​Anglican Archbishop of Melbourne Dr Philip


Christians make spiritual claims about land and its significance which are similar to those made by Indigenous Australians, and reconciled relationships are part of this, Anglican Archbishop of Melbourne, Dr Philip Freier, said last night.

Speaking at the opening of the Synod, or parliament, of the Melbourne Anglican Church in St Paul’s Cathedral, he said that Indigenous Australians “see land as culturally and spiritually significant” yet for non-Indigenous Australian culture, “land is more often a commodity to be bought and sold or the source of mineral and agricultural prosperity”.

Christianity, on the other hand, speaks of a “very different understanding about land, one that we do well as Christians within our non-Indigenous Australian culture to hear afresh”.

“Land matters to us and to God, it is given as a primary source of blessing. We are called to live in it, to care for it and to share it with reconciled relationships”.
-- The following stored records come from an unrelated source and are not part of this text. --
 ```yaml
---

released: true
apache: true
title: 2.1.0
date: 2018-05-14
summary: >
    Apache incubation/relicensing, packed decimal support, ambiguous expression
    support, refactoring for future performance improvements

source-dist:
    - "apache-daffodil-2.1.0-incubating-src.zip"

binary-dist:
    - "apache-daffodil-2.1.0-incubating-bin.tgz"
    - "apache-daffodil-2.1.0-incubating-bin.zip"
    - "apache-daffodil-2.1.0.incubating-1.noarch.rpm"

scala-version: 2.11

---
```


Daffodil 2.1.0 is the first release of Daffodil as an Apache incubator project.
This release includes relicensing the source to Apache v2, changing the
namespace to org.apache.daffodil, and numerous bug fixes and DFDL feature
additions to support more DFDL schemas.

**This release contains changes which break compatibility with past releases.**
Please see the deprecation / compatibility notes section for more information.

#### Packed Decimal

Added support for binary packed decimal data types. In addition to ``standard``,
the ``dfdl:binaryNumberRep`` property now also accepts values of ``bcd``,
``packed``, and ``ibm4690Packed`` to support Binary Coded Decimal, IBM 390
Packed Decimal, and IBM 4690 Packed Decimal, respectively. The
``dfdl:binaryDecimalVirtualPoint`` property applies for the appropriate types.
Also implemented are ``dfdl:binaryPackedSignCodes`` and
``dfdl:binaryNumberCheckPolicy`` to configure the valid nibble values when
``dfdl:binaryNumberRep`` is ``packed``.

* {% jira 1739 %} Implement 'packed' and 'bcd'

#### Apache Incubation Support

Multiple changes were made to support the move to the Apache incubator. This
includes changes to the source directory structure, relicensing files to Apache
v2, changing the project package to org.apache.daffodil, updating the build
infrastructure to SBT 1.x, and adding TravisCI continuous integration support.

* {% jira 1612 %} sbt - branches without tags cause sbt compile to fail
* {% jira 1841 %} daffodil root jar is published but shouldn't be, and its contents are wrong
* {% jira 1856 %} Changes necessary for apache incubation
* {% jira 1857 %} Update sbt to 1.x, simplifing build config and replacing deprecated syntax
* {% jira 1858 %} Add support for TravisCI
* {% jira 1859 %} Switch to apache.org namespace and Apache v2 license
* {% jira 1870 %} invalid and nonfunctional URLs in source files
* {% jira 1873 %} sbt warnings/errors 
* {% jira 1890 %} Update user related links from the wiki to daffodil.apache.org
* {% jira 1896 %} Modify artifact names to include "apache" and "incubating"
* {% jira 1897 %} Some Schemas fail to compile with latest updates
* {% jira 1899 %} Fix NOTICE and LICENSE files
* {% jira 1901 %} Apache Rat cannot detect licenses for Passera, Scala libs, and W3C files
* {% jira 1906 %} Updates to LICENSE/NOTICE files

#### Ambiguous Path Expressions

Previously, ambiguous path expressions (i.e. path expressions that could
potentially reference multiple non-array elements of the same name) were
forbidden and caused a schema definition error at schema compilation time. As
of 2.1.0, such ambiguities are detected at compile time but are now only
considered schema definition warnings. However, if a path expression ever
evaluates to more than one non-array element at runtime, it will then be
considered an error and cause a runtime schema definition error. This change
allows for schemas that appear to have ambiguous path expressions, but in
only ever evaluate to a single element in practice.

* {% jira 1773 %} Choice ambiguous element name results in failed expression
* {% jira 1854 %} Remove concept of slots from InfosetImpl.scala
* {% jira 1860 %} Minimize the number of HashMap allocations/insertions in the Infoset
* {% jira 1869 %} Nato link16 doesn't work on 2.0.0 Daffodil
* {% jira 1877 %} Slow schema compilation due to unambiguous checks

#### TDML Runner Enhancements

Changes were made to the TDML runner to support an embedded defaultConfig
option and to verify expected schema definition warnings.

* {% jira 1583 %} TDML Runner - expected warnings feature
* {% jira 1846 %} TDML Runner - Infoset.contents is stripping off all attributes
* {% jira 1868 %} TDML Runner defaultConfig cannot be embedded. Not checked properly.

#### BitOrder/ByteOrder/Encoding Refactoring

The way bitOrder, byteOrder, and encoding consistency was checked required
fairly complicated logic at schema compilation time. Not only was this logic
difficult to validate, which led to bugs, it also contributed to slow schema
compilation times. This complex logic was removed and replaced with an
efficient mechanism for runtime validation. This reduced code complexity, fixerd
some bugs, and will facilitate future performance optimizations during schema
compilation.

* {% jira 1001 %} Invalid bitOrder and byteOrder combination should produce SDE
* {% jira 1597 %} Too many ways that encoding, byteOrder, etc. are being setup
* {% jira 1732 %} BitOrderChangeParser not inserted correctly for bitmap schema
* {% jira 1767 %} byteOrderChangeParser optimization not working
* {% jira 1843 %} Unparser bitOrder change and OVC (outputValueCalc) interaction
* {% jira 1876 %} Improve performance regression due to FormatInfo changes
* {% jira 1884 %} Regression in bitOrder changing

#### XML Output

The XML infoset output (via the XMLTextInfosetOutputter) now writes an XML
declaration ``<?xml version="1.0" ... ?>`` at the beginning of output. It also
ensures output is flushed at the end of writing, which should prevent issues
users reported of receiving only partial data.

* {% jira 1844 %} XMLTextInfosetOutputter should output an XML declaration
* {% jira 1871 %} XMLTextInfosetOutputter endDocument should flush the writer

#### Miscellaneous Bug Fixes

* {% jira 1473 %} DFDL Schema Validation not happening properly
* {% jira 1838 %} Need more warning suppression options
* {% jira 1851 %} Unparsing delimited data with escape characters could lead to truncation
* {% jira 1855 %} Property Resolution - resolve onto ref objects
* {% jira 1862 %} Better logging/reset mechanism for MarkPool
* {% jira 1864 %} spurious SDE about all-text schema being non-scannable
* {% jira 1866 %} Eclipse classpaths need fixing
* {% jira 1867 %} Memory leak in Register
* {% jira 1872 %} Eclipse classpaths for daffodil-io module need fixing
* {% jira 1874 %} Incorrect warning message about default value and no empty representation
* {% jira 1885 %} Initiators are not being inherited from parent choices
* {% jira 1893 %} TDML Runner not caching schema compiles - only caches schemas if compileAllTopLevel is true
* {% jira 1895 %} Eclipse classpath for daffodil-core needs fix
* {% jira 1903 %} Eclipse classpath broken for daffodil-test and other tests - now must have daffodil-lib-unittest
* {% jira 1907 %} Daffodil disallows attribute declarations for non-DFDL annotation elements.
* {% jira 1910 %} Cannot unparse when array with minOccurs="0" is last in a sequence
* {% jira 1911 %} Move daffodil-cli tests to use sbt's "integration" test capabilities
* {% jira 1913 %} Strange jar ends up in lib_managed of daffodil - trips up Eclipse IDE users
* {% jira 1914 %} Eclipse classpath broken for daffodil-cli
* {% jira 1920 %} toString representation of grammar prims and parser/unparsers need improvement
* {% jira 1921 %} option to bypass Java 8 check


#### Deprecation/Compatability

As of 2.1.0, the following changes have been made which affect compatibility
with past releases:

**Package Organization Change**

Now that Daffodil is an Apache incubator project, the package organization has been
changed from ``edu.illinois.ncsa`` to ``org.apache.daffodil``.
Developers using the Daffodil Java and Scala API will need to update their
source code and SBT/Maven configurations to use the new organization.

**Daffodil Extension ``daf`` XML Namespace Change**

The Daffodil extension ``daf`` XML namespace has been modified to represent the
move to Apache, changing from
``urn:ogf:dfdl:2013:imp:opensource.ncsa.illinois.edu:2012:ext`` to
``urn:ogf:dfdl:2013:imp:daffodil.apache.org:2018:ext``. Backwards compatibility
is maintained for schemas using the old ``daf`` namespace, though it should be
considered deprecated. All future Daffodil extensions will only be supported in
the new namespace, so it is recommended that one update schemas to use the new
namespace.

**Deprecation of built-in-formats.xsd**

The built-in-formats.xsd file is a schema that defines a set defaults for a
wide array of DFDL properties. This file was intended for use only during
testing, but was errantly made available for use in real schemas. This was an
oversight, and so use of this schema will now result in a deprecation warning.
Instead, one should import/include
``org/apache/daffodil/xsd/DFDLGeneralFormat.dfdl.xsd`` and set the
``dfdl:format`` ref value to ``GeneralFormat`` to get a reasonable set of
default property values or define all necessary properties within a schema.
He described reconciliation with Indigenous Australians as a “Christian imperative” and outlined plans for a Reconciliation Action Plan for the Melbourne Diocese, to be completed by 29 May 2015.

In a wide-ranging address, Dr Freier said that in what has been described as the Asian Century, Australia must note “the imperative of current patterns of global migration and how this plays out on our coastline.” “The asylum seekers in boats hoping for refuge in our country demand our compassion, action and prayer. Competing party political solutions struggle to take account of desperate people, abandoned by civil war and other turmoil.

“The message of Let’s fully welcome refugees, from the banner hanging even now on our cathedral, undergirds our collective effort to bring about a fairer, more humane solution”.

Dr Freier also commented on the Royal Commission into Institutional Responses to Child Sexual Abuse. “We must pray for Christ’s presence in the Royal Commission… [the Commission] is already disclosing a scale of abuse across a range of community organisations that most of us had been unaware of… I unreservedly express our abhorrence of any such abuse and our profound regret for harm done by any past or present member of the Anglican Church, clergy or lay worker.

“We welcome the insights which will come out of the Royal Commission and from the Victorian Parliamentary Inquiry into the Handling of Child Sexual Abuse. For more than 20 years, the Anglican Diocese of Melbourne has established codes of behaviour, policies, protocols, reporting and record-keeping to minimise the possibility of abuse. We continue to refine our practice and require all clergy and church workers to have professional standards training. We are not perfect, but our goal is best practice.

“We pray for truth, for healing, for restorative justice and for reconciliation. A better, safer childhood for all Australian young people must be our hope”.

Dr Freier also said that Christians “are called to be people of hope” and that fostering a “culture of hope” would be a key direction for the Diocese in the coming years.